**WHAT TO DO**
Beginning with the line containing "the *federated* MIP." and ending at the last line of the records, transcribe each line exactly. Do not include pictures.

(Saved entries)
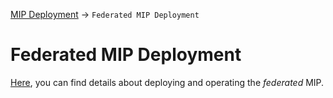 <a href="../../README.md">MIP Deployment</a> -> `Federated MIP Deployment`

# Federated MIP Deployment
<a href="doc/Readme.md">Here</a>, you can find details about deploying and operating the *federated* MIP.
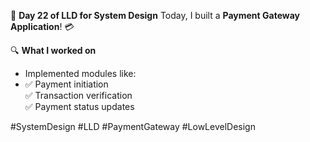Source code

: 🚀 **Day 22 of LLD for System Design**
Today, I built a **Payment Gateway Application**! 💳

🔍 **What I worked on**

* Implemented modules like:
* 
  ✅ Payment initiation  
  ✅ Transaction verification   
  ✅ Payment status updates

#SystemDesign #LLD #PaymentGateway #LowLevelDesign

**RESULT OF THE EXERCISE**
<a href="doc/Readme.md">Here</a>, you can find details about deploying and operating the *federated* MIP.
Source code

: 🚀 **Day 22 of LLD for System Design**
Today, I built a **Payment Gateway Application**! 💳

🔍 **What I worked on**

* Implemented modules like:
* 
  ✅ Payment initiation  
  ✅ Transaction verification   
  ✅ Payment status updates

#SystemDesign #LLD #PaymentGateway #LowLevelDesign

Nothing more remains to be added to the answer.